Thursday, June 30

Susan's Polynesian shrimp fried rice


  • 1 cup small cooked shrimp (prawns)*
  • 8 rings canned pineapple, drained and retaining juice
  • 1/2 large carrot
  • 1 red bell pepper
  • 1/2 white, sweet onion, chopped
  • 1 green/spring onion, white and green sections
  • 2 tablespoons oil for stir-frying, or as needed
  • 1 teaspoon minced/crushed garlic
  • 1 teaspoon freshly grated ginger**
  • 3-4 cups cold cooked rice, scented jasmine or basmati if possible
  • 1 to 2 tablespoons light soy sauce or sweet soy sauce***
  • 1 teaspoon curry powder, or to taste (Indian curry powders, such as Madras, are also good for a kick)
  • 1 cup frozen or fresh small peas
  • 1/2 cup cubed, cooked ham
  • Sugar, to taste (omit if using sweet soy sauce)
  • 1 jalapeno pepper, de-seeded and chopped (optional)****
  • Garnish as desired (see the recipe directions for suggestions)
  • small amount of toasted, shredded coconut for garnish
  • small amount of toasted, sliced almonds for garnish
  • salt & pepper to taste


Day ahead:
  1. The day ahead, I pre-cooked the long grain rice and put it in the refrigerator in a sealed bowl over night. Cold rice is easier to cook in the wok later and gets less sticky.
  2. I also quickly pan-fried the shrimp (about 2 minutes)
  3. I lightly toasted 1/4 cup shredded coconut (cool, then store in a sealed bowl)
  4. I lightly toasted 1/4 cup sliced almonds (cool, then store in a sealed bowl)

Day of:
  1. Peel and chop the onion. Put in small bowl to the side.
  2. Mince/press 2-3 cloves of garlic and put in a small bowl.
  3. Grate the fresh ginger and add to the bowl with the garlic. Put to the side.
  4. Cut the shrimp in half if desired and put into a bowl to the side.
  5. Cube ham and add to the shrimp bowl.
  6. Cut the pineapple rings into small wedges. Add to shrimp/ham bowl and put to the side.
  7. Wash/dry and grate the carrot and put into a medium sized bowl.
  8. Wash/dry the bell pepper, remove the seeds and cut into bite-sized chunks. Add to the bowl with the carrots and put to the side.
  9. Wash and finely slice the green onion. Put in a small bowl.
  10. Add the curry powder to the green onion bowl and put to the side.
  11. Next, arrange your small bowls in the order of which you will add them to the wok. This makes life much easier.
  12. Heat a wok or large, deep frying pan over medium to medium-high heat. Add the oil, rotating the pan so that it coats the bottom and sides.
  13. When the oil is hot and shimmers, add the onion. Stir-fry for 1 minute. The onions will soften and begin to look opaque.
  14. Add the garlic& ginger and stir-fry for about 30 seconds only. You do not want to burn the garlic.
  15. Add the saved pineapple juice.
  16. Immediately after juice, Add the red bell pepper, peas, and carrots. Stir-fry for about 2 minutes. The vegetables will start to cook.
  17. Add the pineapple, ham, and the shrimp. Stir-fry briefly.
  18. Add the rice, and cook for about 2 minutes, continually stirring and tossing until it becomes shiny.
  19. Stir in the soy sauce.
  20. Stir in the green onion, curry powder and sugar. Taste and adjust the seasoning and salt/pepper to taste, if desired.
  21. Serve hot.

*Use whatever size shrimp/prawns that you like. Make sure that they are deveined and shelled. If large, cut into pieces.

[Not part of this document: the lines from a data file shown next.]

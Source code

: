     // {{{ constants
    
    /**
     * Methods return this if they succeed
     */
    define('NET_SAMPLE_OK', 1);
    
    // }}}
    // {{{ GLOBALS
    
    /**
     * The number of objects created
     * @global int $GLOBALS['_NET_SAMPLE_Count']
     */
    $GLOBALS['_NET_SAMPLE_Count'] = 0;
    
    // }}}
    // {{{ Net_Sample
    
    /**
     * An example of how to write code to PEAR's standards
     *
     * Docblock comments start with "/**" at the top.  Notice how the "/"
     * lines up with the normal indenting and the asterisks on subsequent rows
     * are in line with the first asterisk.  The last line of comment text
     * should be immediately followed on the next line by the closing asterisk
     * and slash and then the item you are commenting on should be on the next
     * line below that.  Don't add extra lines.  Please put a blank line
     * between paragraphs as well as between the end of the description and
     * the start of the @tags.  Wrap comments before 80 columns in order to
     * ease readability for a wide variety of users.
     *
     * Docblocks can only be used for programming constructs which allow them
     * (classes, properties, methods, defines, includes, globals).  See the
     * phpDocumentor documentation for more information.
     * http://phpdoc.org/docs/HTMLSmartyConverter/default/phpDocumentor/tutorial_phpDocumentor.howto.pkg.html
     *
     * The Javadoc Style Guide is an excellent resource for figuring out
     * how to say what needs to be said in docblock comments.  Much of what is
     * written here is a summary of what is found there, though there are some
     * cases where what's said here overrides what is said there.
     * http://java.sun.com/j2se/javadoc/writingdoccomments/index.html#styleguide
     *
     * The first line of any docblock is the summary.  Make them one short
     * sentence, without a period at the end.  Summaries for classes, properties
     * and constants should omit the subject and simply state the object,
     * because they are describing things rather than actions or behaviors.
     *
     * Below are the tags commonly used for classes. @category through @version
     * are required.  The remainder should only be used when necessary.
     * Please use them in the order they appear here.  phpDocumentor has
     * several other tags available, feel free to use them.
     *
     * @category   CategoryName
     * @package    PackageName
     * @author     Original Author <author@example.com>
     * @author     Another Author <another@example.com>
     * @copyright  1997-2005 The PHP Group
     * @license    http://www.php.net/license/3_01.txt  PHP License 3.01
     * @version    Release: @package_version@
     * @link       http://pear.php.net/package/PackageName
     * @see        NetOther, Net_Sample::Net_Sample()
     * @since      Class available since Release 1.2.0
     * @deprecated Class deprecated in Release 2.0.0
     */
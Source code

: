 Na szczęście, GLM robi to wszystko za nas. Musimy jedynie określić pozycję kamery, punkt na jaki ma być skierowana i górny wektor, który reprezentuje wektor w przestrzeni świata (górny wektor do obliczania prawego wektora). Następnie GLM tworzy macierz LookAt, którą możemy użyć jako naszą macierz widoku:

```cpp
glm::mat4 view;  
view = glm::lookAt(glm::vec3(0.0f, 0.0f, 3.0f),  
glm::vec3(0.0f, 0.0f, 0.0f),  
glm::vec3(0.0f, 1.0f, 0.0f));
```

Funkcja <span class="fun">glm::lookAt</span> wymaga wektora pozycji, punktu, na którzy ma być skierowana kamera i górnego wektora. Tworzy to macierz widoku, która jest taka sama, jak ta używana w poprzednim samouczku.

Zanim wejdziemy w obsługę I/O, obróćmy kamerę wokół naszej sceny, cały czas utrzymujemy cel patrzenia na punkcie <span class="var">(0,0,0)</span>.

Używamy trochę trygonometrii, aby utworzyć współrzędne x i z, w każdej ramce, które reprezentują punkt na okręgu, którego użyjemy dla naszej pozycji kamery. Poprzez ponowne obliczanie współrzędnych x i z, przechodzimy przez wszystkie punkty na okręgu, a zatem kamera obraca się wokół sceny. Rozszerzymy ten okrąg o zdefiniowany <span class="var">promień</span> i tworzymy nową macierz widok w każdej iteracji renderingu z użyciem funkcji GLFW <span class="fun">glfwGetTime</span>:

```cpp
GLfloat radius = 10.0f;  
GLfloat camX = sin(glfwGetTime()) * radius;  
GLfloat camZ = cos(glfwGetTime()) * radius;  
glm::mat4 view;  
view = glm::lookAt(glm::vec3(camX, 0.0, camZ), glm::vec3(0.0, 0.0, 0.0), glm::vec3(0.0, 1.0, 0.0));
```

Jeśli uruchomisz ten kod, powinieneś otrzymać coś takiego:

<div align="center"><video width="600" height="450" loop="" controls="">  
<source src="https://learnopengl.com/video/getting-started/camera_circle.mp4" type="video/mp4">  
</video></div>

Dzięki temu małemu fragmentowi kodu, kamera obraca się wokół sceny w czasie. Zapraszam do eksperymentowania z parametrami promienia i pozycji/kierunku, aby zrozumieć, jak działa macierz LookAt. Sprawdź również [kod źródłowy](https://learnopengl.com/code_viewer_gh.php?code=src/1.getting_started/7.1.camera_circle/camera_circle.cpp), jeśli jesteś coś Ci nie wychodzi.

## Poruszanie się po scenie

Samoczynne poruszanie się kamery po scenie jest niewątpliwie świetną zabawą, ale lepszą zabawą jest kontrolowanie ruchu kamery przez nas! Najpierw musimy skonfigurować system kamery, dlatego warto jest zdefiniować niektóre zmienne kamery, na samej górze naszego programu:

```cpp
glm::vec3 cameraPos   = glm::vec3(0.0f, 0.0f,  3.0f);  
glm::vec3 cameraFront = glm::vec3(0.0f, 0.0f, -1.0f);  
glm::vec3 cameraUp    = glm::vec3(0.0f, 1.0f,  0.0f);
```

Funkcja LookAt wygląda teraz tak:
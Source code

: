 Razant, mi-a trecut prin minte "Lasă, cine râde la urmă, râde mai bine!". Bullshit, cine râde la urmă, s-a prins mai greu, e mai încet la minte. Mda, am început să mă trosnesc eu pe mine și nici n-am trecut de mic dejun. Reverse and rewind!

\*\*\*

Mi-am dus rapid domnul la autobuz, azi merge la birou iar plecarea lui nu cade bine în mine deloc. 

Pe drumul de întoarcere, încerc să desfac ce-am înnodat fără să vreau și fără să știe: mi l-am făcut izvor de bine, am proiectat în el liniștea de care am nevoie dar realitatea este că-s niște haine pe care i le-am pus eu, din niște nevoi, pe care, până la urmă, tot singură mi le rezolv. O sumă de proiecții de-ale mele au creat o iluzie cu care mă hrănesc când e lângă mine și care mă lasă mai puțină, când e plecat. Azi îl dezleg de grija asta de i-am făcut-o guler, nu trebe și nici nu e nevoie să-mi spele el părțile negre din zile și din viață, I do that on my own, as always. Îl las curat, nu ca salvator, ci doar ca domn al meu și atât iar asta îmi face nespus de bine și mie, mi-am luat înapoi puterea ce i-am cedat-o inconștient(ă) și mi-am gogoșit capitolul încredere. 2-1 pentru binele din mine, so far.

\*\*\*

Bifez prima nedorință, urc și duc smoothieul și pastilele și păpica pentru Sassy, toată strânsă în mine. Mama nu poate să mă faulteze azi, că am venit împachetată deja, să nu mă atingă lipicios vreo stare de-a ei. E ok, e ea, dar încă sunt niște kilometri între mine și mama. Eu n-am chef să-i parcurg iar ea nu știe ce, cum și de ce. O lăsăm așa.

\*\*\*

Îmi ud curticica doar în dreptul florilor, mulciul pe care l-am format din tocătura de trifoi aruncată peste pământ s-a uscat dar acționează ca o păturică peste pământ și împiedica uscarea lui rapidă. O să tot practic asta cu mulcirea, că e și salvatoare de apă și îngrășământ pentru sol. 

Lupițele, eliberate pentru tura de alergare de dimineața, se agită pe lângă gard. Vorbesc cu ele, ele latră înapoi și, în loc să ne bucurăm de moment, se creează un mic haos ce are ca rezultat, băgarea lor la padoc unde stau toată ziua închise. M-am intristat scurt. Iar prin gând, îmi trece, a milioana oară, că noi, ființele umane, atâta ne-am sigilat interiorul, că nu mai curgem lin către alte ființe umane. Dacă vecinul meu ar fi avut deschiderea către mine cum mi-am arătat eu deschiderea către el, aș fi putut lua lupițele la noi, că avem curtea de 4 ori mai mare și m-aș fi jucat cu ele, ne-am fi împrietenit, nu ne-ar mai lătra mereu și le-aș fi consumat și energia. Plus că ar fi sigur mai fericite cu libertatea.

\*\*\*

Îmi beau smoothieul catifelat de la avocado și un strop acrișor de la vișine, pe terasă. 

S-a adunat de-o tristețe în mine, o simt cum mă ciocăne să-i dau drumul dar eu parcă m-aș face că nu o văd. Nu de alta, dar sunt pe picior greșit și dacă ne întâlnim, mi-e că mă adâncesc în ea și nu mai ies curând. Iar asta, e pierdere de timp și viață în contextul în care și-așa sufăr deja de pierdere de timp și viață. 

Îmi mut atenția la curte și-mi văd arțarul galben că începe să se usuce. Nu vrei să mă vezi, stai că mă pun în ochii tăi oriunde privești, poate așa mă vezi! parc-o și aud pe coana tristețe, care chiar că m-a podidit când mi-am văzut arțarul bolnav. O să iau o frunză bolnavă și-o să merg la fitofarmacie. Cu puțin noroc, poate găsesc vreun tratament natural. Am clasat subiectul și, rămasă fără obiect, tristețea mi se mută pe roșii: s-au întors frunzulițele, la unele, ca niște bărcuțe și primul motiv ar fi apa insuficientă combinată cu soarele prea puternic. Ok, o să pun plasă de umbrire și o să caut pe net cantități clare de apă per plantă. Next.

**Freshly grated ginger really works the best. I keep a ginger root in a freezer bag and grate directly while frozen.

*** Depending on where you live, different types of soy sauce are available and still can be used. If you are using a light soy sauce (ie Kikkoman type) then omit extra salt. If using a sweet soy sauce, omit the sugar. If you are using a mid-sweet/salty soy sauce season to taste.

**** The jalapeno is completely optional. Also, you can substitute any chile that you want. If you want it hotter, you a hotter chile and keep the seeds. If you don't want it spicy, omit the chile.

Garnish Suggestions: toasted coconut, crushed peanuts, and/or fresh mint sprigs or cilantro. While the coconut and almonds may sound a bit odd to some, they really do work in the dish and add another layer of texture and flavor.